How Bark is Protection for Trees

Jodie Ferguson

Bark: It is defined by the American Heritage Dictionary as "the outer covering of the woody stems, branches, roots, and main trunks of trees and other woody plants, as distinguished from the cambium and inner wood. Most of us can easily identify bark when presented with a question similar to: where is the bark? To answer such a question we will point to a tree, because trees are covered in bark. This seems very obvious and is. There is much about bark, however, that most people either do not know or have never taken the time to know or realize. I can name at least ten different trees off the top of my head, and although each has bark, each type of bark is different. Bark can be used as an aesthetic way to distinguish one tree from another; tree A had bark of a dark, flaky variety whereas tree B had bark of a pale, tightly covering the tree variety. When one looks at bark aesthetically, one misses the point of bark: that it is a protective device for the tree, and that its unique characteristics are functional.

The state tree of New Hampshire is the white birch. The bark of this tree is papery and white. As children, we would often peel off pieces and write to each other on them. The white color is supremely white—as white as this page. I was talking to my mother earlier this evening and she told me that the color of the bark is to reflect the winter sunlight—if the tree absorbs too much heat it will die. The white color of the bark prevents this from happening. The white birch tree is found in New Hampshire as well as other northern regions. It loses its leaves in the winter, thereby exposing its bark to the harsh sunlight of winter. The pale color of its bark allows the tree to survive.

One of the most famous types of tree in America is the redwood. These huge trees are found mostly in California, and are artifacts of an unsettled American wilderness. To further express how large these trees are: redwoods average eight feet in diameter and can be as wide as twenty feet. There are some as tall as 375 feet, which is taller than the Statue of Liberty. A typical redwood forest contains more biomass per square foot than any other area on earth, including the rain forests in South America. These trees are large. It would seem that they would be unharmed by anything in nature—could you imagine a beaver trying to chew through a twenty foot wide trunk? Still, there are things in nature that can harm these trees—namely, fire. A fire can burn any tree. Redwoods are not invincible, but they have evolved to avoid being burnt to the ground by the periodic fires the area experiences. The branches of the redwood do not start until very high off the ground—the branches are thinner than the trunk and therefore are more easily devoured by flame. Because the trees are so thick, nearing a foot thick in some trees, the fire chars the wood instead of burning through it. The charred wood acts as a heat shield and prevents the entire tree from being destroyed. Redwood trees can also withstand Redwood trees have been around since about the time of the dinosaurs. As we all know, not much has survived from that time. (1)
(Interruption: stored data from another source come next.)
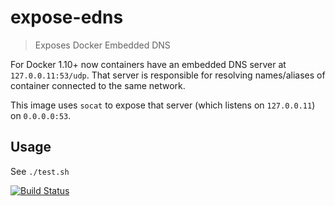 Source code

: # expose-edns

> Exposes Docker Embedded DNS

For Docker 1.10+ now containers have an embedded DNS server at `127.0.0.11:53/udp`. That server is responsible for resolving names/aliases of container connected to the same network. 

This image uses `socat` to expose that server (which listens on `127.0.0.11`) on `0.0.0.0:53`.

## Usage

See `./test.sh`

[![Build Status](https://travis-ci.org/cirocosta/expose-edns.svg?branch=master)](https://travis-ci.org/cirocosta/expose-edns)


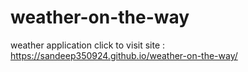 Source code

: # weather-on-the-way
weather application
click to visit site : https://sandeep350924.github.io/weather-on-the-way/
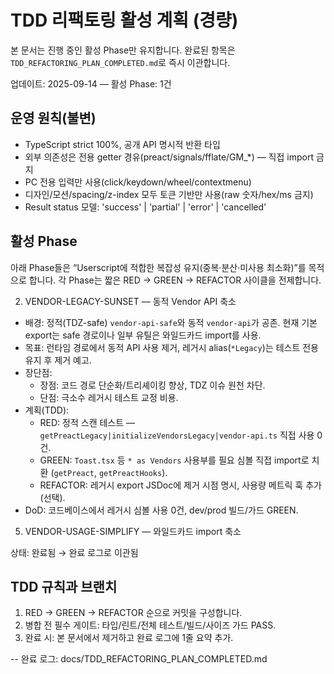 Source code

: # TDD 리팩토링 활성 계획 (경량)

본 문서는 진행 중인 활성 Phase만 유지합니다. 완료된 항목은
`TDD_REFACTORING_PLAN_COMPLETED.md`로 즉시 이관합니다.

업데이트: 2025-09-14 — 활성 Phase: 1건

## 운영 원칙(불변)

- TypeScript strict 100%, 공개 API 명시적 반환 타입
- 외부 의존성은 전용 getter 경유(preact/signals/fflate/GM\_\*) — 직접 import
  금지
- PC 전용 입력만 사용(click/keydown/wheel/contextmenu)
- 디자인/모션/spacing/z-index 모두 토큰 기반만 사용(raw 숫자/hex/ms 금지)
- Result status 모델: 'success' | 'partial' | 'error' | 'cancelled'

## 활성 Phase

아래 Phase들은 “Userscript에 적합한 복잡성 유지(중복·분산·미사용 최소화)”를 목적
으로 합니다. 각 Phase는 짧은 RED → GREEN → REFACTOR 사이클을 전제합니다.

2. VENDOR-LEGACY-SUNSET — 동적 Vendor API 축소

- 배경: 정적(TDZ-safe) `vendor-api-safe`와 동적 `vendor-api`가 공존. 현재 기본
  export는 safe 경로이나 일부 유틸은 와일드카드 import를 사용.
- 목표: 런타임 경로에서 동적 API 사용 제거, 레거시 alias(`*Legacy`)는 테스트
  전용 유지 후 제거 예고.
- 장단점:
  - 장점: 코드 경로 단순화/트리셰이킹 향상, TDZ 이슈 원천 차단.
  - 단점: 극소수 레거시 테스트 교정 비용.
- 계획(TDD):
  - RED: 정적 스캔 테스트 —
    `getPreactLegacy|initializeVendorsLegacy|vendor-api.ts` 직접 사용 0건.
  - GREEN: `Toast.tsx` 등 `* as Vendors` 사용부를 필요 심볼 직접 import로 치환
    (`getPreact`, `getPreactHooks`).
  - REFACTOR: 레거시 export JSDoc에 제거 시점 명시, 사용량 메트릭 훅 추가(선택).
- DoD: 코드베이스에서 레거시 심볼 사용 0건, dev/prod 빌드/가드 GREEN.

<!-- 3. UNUSED-CODE-SWEEP — 미사용 파일/심볼 제거: 완료되어 완료 로그로 이관 -->

5. VENDOR-USAGE-SIMPLIFY — 와일드카드 import 축소

상태: 완료됨 → 완료 로그로 이관됨

## TDD 규칙과 브랜치

1. RED → GREEN → REFACTOR 순으로 커밋을 구성합니다.
2. 병합 전 필수 게이트: 타입/린트/전체 테스트/빌드/사이즈 가드 PASS.
3. 완료 시: 본 문서에서 제거하고 완료 로그에 1줄 요약 추가.

-- 완료 로그: docs/TDD_REFACTORING_PLAN_COMPLETED.md
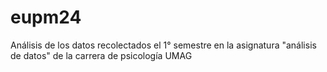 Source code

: # eupm24
Análisis de los datos recolectados el 1° semestre en la asignatura "análisis de datos" de la carrera de psicología UMAG
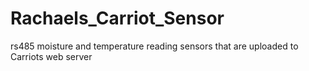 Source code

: # Rachaels_Carriot_Sensor
rs485 moisture and temperature reading sensors that are uploaded to Carriots web server
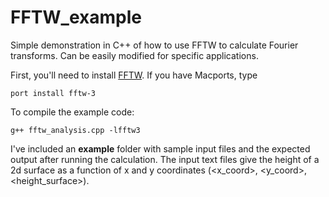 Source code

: # FFTW_example

Simple demonstration in C++ of how to use FFTW to calculate Fourier transforms.  Can be easily modified for specific applications.

First, you'll need to install [FFTW](http://www.fftw.org/download.html).  If you have Macports, type

    port install fftw-3

To compile the example code:

    g++ fftw_analysis.cpp -lfftw3


I've included an **example** folder with sample input files and the expected output after running the calculation.  The input text files give the height of a 2d surface as a function of x and y coordinates (\<x_coord\>, \<y_coord\>, \<height_surface\>).

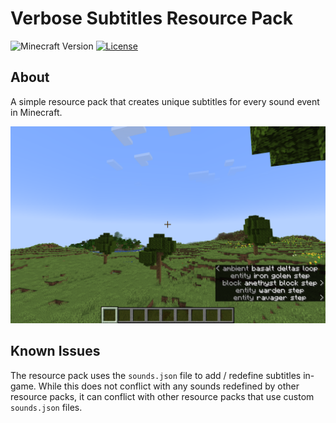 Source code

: # Verbose Subtitles Resource Pack
![Minecraft Version](https://img.shields.io/badge/Minecraft%20Version-1.20.6-blue?style=flat-square)
[![License](https://img.shields.io/github/license/FlamedDogo99/VerboseSubtitles?style=flat-square)](https://github.com/FlamedDogo99/VerboseSubtitles/blob/main/LICENSE)

## About

A simple resource pack that creates unique subtitles for every sound event in Minecraft.


<div align="center">

![Armor](screenshots/preview-with.png)

</div>

## Known Issues

The resource pack uses the `sounds.json` file to add / redefine subtitles in-game. While this does not conflict with any sounds redefined by other resource packs, it can conflict with other resource packs that use custom `sounds.json` files.
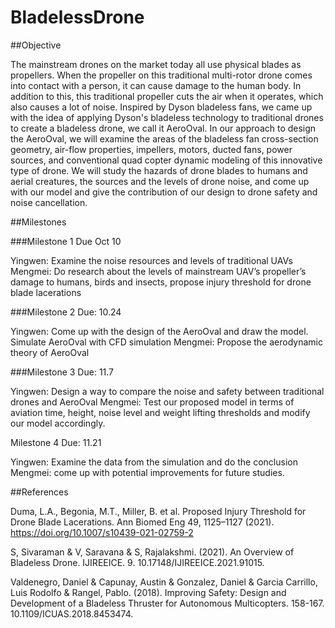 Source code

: # BladelessDrone

##Objective
		 	 	 							
The mainstream drones on the market today all use physical blades as propellers. When the propeller on this traditional multi-rotor drone comes into contact with a person, it can cause damage to the human body. In addition to this, this traditional propeller cuts the air when it operates, which also causes a lot of noise. Inspired by Dyson bladeless fans, we came up with the idea of ​​applying Dyson's bladeless technology to traditional drones to create a bladeless drone, we call it AeroOval. In our approach to design the AeroOval,  we will examine the areas of the bladeless fan cross-section geometry, air-flow properties, impellers, motors, ducted fans, power sources, and conventional quad copter dynamic modeling of this innovative type of drone. We will study the hazards of drone blades to humans and aerial creatures, the sources and the levels of drone noise, and come up with our model and give the contribution of our design to drone safety and noise cancellation.



		
##Milestones


###Milestone 1									 Due Oct 10

Yingwen: Examine the noise resources and levels of traditional UAVs
Mengmei: Do research about the levels of mainstream UAV’s propeller’s damage to humans, birds and insects, propose injury threshold for drone blade lacerations


###Milestone 2									Due: 10.24

Yingwen: Come up with the design of the AeroOval and draw the model. Simulate AeroOval with CFD simulation
Mengmei: Propose the aerodynamic theory of AeroOval 



###Milestone 3									Due:  11.7	

Yingwen: Design a way to compare the noise and safety between traditional drones and AeroOval
Mengmei: Test our proposed model in terms of aviation time, height, noise level and weight lifting thresholds and modify our model accordingly. 	 	 		


Milestone 4									Due: 11.21

Yingwen: Examine the data from the simulation and do the conclusion
Mengmei: come up with potential improvements for future studies. 





##References

Duma, L.A., Begonia, M.T., Miller, B. et al. Proposed Injury Threshold for Drone Blade Lacerations. Ann Biomed Eng 49, 1125–1127 (2021). https://doi.org/10.1007/s10439-021-02759-2

S, Sivaraman & V, Saravana & S, Rajalakshmi. (2021). An Overview of Bladeless Drone. IJIREEICE. 9. 10.17148/IJIREEICE.2021.91015. 

Valdenegro, Daniel & Capunay, Austin & Gonzalez, Daniel & Garcia Carrillo, Luis Rodolfo & Rangel, Pablo. (2018). Improving Safety: Design and Development of a Bladeless Thruster for Autonomous Multicopters. 158-167. 10.1109/ICUAS.2018.8453474. 
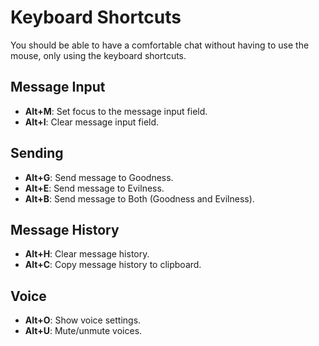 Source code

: # Keyboard Shortcuts
You should be able to have a comfortable chat without having to use the mouse, only using the keyboard shortcuts.

## Message Input
- **Alt+M**: Set focus to the message input field.
- **Alt+I**: Clear message input field.

## Sending
- **Alt+G**: Send message to Goodness.
- **Alt+E**: Send message to Evilness.
- **Alt+B**: Send message to Both (Goodness and Evilness).

## Message History
- **Alt+H**: Clear message history.
- **Alt+C**: Copy message history to clipboard.

## Voice
- **Alt+O**: Show voice settings.
- **Alt+U**: Mute/unmute voices. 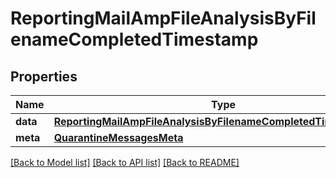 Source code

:# ReportingMailAmpFileAnalysisByFilenameCompletedTimestamp

## Properties
Name | Type | Description | Notes
------------ | ------------- | ------------- | -------------
**data** | [**ReportingMailAmpFileAnalysisByFilenameCompletedTimestampData**](ReportingMailAmpFileAnalysisByFilenameCompletedTimestampData.md) |  | [optional] 
**meta** | [**QuarantineMessagesMeta**](QuarantineMessagesMeta.md) |  | [optional] 

[[Back to Model list]](../README.md#documentation-for-models) [[Back to API list]](../README.md#documentation-for-api-endpoints) [[Back to README]](../README.md)

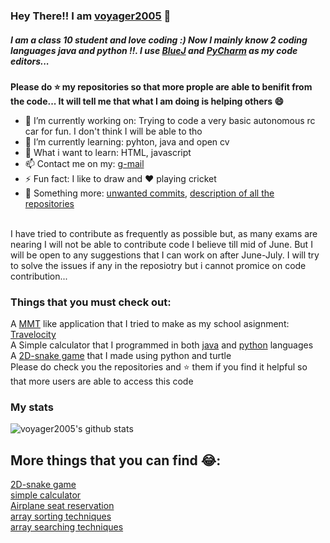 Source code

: ### Hey There!! I am [voyager2005] 👋
##### I am a class 10 student and love coding :) Now I mainly know 2 coding languages java and python !!. I use [BlueJ] and [PyCharm] as my code editors...
 **Please do ⭐ my repositories so that more prople are able to benifit from the code... It will tell me that what I am doing is helping others 😄**
- 🔭 I’m currently working on: Trying to code a very basic autonomous rc car for fun. I don't think I will be able to tho
- 🌱 I’m currently learning: pyhton, java and open cv
- 📖 What i want to learn: HTML, javascript 
- 📫 Contact me on my: [g-mail]
- ⚡ Fun fact: I like to draw and ❤ playing cricket
- 🎃 Something more: [unwanted commits], [description of all the repositories]
<br />
I have tried to contribute as frequently as possible but, as many exams are nearing I will not be able to contribute code I believe till mid of June. But I will be open to any suggestions that I can work on after June-July. I will try to solve the issues if any in the reposiotry but i cannot promice on code contribution...

### Things that you must check out:
A [MMT] like application that I tried to make as my school asignment: [Travelocity]  
A Simple calculator that I programmed in both [java] and [python] languages 
<br />A [2D-snake game] that I made using python and turtle
<br />
Please do check you the repositories and ⭐ them if you find it helpful so that more users are able to access this code

### My stats
![voyager2005's github stats](https://github-readme-stats.vercel.app/api?username=voyager2005&show_icons=true&theme=tokyonight&bg_color=0d1117&text_color=ffffff&icon_color=ab6eef)

## More things that you can find 😂:
[2D-snake game]
<br />[simple calculator]
<br />[Airplane seat reservation]
<br />[array sorting techniques]
<br />[array searching techniques]

[Simple calculator]: https://github.com/voyager2005/simple-calculator.git
[Education]: http://www.techsparx.guru/
[voyager2005]: https://github.com/voyager2005
[java]: https://github.com/voyager2005/simple-calculator-java
[python]: https://github.com/voyager2005/simple-calculator-python
[BlueJ]: https://bluej.org/
[PyCharm]: https://www.jetbrains.com/pycharm/
[g-mail]:mailto:voyager2005.github@gmail.com
[MMT]: https://en.wikipedia.org/wiki/MakeMyTrip
[Travelocity]: https://github.com/voyager2005/travel-accommodation
[2D-snake game]: https://github.com/voyager2005/2D-snake-game.git
[unwanted commits]: https://github.com/voyager2005/voyager2005/blob/main/about-commits.txt
[description of all the repositories]: https://github.com/voyager2005/voyager2005/blob/main/know-more.md
[Airplane seat reservation]: https://github.com/voyager2005/aeroplane-seat-reservation.git
[array sorting techniques]: https://github.com/voyager2005/java-sorting-techiniques.git
[array searching techniques]: https://github.com/voyager2005/java-searching-techiniques.git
The Eucalyptus tree is to Australia as the redwood is to America. This tree is also found in California and other parts of the United States. The bark of the eucalyptus is very oily, so if it is caught in a fire the oil burns rather than the tree itself. The bark that is damaged by the fire sheds, so the tree does not catch on fire. There are also roots below ground that are very wet; their moisture protects them from the fire. There have been several reports of eucalyptus forests being completely burned, regenerating, being completely burned again, and regenerating again. To survive, the plant had to become resistant as possible to fire. That is what it has done. By being able to regenerate after a destructive fire, the plant adapts to a harsh climate. Other examples of plants that use fire to their advantage are the Jack pines, which have seritonous cones. This means that in order for the cones to open and go to seed, they must be exposed to direct and intense heat—that is, fire. Without the fire, the plant could not actually continue as a species.(2),(3)

Bark serves to protect a tree. Without bark, there would not be trees. Bark has its uses to humans as well as to trees: Native Americans used birch bark to build canoes and wigwams. The bark was also used to write on. There are oils in many different barks around the world that humans use. These same oils and other chemicals in the bark of trees and other plants can also serve to protect the plant. We are all familiar with poison ivy, one of the most irritating poisonous plants. There are also trees with poisonous bark—trees that we are somewhat familiar with. A few such trees with poisonous bark are the black locust, the yew tree, and the elderberry tree. There are many other plants that are completely poisonous, which would include the bark, but they seem to be smaller plants that do not necessarily have bark. A poison in the bark is a way to prevent being eaten by animals. (4)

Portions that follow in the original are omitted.